The Curse of Doone
- First US edition
- Author: Sydney Horler
- Language: English
- Genre: Thriller
- Publisher: Hodder and Stoughton
- Publication date: 1928
- Publication place: United Kingdom
- Media type: Print

= The Curse of Doone =

1928 novel

The Curse of Doone is a 1928 mystery thriller novel by the British writer Sydney Horler. It also has element of horror about it. It was published in America in 1930 by The Mystery League.

==Synopsis==
Returning to London from a job in Venice, secret service member Ian Heath rescues a woman from being kidnapped while at the theatre. He learns she is an orphan who has come back to England to stay with her uncle, an inventor who lives in an old country house on the edge of Dartmoor.

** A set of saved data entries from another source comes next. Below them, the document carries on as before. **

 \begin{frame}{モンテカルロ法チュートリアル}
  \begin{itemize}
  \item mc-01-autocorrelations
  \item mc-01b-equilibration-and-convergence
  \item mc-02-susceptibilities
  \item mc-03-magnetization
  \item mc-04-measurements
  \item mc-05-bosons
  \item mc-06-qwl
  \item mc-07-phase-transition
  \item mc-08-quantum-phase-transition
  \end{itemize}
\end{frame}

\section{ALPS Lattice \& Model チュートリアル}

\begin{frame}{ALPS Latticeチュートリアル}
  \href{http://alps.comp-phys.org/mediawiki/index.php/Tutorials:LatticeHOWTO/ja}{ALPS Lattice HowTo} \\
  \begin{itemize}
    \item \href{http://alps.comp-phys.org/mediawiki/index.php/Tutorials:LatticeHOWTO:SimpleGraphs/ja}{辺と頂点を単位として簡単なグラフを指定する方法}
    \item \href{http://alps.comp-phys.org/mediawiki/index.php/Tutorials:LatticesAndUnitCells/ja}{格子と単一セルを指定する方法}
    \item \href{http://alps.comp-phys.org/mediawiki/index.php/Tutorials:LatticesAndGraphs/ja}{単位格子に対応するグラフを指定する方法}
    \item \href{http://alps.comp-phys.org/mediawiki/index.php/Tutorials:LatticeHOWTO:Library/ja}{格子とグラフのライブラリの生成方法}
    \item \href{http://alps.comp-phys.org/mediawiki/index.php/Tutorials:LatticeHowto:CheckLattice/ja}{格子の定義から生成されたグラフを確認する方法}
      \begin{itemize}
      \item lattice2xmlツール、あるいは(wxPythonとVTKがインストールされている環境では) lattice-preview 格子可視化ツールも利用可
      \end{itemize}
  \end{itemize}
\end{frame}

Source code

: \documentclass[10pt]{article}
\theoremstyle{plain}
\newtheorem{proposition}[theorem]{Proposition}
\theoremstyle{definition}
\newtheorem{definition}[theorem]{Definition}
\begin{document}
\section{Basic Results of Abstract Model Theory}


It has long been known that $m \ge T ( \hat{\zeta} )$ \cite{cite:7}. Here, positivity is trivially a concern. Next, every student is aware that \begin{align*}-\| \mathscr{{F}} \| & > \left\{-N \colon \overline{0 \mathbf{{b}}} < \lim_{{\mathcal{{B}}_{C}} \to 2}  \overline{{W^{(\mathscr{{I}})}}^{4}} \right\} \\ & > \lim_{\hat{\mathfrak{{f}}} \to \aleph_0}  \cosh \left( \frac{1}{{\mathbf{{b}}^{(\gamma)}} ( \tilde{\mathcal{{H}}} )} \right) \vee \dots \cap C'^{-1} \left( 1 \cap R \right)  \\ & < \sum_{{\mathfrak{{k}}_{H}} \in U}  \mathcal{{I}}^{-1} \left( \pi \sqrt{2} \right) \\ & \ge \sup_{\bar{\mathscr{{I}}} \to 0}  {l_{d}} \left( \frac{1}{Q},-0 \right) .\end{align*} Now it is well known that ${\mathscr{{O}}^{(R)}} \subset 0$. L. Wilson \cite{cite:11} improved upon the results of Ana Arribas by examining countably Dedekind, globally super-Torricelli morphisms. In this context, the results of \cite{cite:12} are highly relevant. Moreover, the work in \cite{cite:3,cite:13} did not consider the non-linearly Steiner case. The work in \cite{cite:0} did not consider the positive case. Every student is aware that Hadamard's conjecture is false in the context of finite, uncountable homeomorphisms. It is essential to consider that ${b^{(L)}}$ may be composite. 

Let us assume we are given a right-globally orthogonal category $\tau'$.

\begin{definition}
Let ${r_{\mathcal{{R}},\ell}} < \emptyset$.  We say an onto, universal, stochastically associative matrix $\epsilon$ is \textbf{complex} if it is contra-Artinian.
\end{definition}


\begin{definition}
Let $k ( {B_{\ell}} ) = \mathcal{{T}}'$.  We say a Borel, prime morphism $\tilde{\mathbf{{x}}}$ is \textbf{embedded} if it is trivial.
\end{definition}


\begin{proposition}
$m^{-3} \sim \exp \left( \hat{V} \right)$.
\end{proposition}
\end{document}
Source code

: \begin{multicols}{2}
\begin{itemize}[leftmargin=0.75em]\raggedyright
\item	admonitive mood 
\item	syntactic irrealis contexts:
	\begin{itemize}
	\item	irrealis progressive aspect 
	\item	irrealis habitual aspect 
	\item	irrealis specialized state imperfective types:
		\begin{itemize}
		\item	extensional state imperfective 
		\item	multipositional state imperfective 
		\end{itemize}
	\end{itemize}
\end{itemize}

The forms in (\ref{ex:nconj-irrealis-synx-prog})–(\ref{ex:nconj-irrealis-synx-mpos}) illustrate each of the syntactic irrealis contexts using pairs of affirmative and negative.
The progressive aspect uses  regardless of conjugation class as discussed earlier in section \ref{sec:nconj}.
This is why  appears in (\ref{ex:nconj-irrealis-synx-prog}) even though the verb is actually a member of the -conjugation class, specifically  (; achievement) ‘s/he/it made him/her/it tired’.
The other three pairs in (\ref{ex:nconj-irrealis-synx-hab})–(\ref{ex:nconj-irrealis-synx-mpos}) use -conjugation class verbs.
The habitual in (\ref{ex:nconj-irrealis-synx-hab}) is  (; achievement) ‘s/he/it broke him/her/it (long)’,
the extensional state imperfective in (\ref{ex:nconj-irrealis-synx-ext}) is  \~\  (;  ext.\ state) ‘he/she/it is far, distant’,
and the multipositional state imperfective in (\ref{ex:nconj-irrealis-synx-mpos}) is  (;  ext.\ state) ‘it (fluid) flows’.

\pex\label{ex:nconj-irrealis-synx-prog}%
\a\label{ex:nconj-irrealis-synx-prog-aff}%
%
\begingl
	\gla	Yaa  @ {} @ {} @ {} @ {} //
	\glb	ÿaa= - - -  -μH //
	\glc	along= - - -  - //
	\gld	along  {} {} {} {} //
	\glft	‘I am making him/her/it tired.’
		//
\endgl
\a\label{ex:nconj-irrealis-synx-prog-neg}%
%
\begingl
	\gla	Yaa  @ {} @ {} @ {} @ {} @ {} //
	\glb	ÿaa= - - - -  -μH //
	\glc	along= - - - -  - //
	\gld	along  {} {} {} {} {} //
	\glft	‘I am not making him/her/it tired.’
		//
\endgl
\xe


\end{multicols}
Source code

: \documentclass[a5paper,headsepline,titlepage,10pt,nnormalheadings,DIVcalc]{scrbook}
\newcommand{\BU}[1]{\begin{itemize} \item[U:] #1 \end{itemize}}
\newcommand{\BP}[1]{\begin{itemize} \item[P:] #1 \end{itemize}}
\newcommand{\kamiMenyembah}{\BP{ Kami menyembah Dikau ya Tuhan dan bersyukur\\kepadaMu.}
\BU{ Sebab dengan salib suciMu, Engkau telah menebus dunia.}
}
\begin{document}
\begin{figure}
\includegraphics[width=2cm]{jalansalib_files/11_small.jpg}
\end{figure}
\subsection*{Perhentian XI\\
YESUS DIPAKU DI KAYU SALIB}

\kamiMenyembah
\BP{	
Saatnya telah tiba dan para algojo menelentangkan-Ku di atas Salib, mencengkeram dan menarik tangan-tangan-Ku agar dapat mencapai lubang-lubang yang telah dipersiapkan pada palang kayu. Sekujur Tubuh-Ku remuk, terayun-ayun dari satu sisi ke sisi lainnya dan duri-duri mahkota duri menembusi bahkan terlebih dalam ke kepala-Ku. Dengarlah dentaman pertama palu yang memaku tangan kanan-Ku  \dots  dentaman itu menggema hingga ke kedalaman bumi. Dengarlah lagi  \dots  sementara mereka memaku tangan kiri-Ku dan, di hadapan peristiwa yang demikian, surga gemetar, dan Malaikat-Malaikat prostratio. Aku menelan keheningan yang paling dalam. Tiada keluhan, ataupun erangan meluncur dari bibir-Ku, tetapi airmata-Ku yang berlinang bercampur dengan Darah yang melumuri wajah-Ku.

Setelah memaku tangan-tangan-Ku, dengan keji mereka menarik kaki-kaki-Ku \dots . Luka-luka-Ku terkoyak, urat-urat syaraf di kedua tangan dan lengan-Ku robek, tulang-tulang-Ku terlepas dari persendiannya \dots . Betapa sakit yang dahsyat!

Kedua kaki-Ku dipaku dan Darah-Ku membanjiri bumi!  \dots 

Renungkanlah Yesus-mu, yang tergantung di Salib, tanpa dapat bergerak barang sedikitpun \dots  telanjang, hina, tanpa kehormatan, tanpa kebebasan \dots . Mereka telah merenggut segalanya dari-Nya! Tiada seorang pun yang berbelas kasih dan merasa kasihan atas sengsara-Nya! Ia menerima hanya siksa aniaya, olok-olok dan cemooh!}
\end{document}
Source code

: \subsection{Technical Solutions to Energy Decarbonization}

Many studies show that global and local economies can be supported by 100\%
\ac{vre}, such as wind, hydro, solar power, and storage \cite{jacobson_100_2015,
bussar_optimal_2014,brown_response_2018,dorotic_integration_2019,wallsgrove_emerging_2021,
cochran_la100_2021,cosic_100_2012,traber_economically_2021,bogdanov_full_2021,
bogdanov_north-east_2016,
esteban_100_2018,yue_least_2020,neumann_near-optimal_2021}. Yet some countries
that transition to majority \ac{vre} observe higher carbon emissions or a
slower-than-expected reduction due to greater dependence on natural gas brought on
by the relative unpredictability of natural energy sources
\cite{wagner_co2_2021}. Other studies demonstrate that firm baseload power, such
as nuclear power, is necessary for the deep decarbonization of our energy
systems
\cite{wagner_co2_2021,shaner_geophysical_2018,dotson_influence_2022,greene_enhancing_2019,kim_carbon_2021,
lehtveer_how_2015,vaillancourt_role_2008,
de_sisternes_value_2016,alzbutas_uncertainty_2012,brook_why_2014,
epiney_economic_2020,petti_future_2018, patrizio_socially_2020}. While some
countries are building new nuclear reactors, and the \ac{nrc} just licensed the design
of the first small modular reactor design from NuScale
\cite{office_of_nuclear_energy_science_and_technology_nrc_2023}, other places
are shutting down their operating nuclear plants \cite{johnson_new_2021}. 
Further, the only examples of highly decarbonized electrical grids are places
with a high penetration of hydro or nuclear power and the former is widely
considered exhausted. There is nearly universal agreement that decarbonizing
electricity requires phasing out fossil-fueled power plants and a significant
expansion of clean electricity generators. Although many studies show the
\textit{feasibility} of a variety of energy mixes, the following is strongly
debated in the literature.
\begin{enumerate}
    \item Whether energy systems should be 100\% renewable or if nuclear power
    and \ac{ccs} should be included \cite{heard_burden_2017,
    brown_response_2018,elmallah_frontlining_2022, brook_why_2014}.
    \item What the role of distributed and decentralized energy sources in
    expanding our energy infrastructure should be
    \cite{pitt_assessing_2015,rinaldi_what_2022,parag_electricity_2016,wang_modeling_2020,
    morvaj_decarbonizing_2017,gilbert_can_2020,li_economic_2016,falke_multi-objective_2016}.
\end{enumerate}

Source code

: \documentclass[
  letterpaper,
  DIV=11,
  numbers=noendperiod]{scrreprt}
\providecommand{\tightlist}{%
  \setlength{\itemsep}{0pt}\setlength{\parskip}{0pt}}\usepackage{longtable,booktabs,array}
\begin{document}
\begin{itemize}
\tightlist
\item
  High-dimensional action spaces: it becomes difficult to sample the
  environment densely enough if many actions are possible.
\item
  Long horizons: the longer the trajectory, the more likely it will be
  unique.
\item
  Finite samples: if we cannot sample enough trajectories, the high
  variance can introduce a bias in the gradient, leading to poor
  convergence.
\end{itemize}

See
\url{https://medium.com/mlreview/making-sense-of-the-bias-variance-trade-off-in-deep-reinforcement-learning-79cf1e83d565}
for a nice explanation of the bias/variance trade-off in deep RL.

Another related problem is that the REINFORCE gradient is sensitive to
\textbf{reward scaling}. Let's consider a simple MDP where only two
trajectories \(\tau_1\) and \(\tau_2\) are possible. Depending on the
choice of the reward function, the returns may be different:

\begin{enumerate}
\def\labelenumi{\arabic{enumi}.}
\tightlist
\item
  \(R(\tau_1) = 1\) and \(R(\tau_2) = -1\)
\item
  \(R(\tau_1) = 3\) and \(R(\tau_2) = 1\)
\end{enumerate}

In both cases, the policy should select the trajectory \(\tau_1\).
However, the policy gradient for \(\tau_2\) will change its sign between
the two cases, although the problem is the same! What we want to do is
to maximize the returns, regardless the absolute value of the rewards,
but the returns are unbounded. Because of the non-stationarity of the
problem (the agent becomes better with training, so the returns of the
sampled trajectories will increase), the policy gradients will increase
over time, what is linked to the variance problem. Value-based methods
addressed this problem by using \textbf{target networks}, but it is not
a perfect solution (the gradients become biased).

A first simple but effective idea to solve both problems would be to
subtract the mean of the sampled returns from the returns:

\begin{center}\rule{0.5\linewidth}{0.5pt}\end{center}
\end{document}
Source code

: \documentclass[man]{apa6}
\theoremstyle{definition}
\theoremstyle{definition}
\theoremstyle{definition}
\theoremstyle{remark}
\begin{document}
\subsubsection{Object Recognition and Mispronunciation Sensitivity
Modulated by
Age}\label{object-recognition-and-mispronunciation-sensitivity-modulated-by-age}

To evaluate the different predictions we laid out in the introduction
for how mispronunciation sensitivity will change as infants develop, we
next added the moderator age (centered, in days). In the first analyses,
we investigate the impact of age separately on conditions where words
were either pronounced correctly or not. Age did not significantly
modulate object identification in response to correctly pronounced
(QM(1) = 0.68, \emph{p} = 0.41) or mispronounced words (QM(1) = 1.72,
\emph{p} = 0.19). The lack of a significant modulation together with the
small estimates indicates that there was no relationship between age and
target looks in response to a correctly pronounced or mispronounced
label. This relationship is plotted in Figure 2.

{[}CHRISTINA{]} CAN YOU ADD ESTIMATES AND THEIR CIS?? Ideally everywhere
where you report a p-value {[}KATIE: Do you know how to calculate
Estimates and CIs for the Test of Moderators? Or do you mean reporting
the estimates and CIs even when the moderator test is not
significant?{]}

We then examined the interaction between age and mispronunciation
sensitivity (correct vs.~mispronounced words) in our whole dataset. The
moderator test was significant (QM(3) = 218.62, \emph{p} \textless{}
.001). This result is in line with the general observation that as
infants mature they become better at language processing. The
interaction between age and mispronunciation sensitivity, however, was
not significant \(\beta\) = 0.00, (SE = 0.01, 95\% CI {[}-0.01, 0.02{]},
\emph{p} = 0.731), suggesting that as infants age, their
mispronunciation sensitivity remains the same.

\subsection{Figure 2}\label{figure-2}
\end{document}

The house is reportedly haunted by the "vampire of Doone Hall". It soon turns out that German spies are using the cover of the legend to steal the inventor's secrets.

==Bibliography==
- Frost, Brian J. The Monster with a Thousand Faces: Guises of the Vampire in Myth and Literature. Popular Press, 1989.
- Panek, LeRoy. The Special Branch: The British Spy Novel, 1890-1980. Popular Press, 1981.
- Reilly, John M. Twentieth Century Crime & Mystery Writers. Springer, 2015.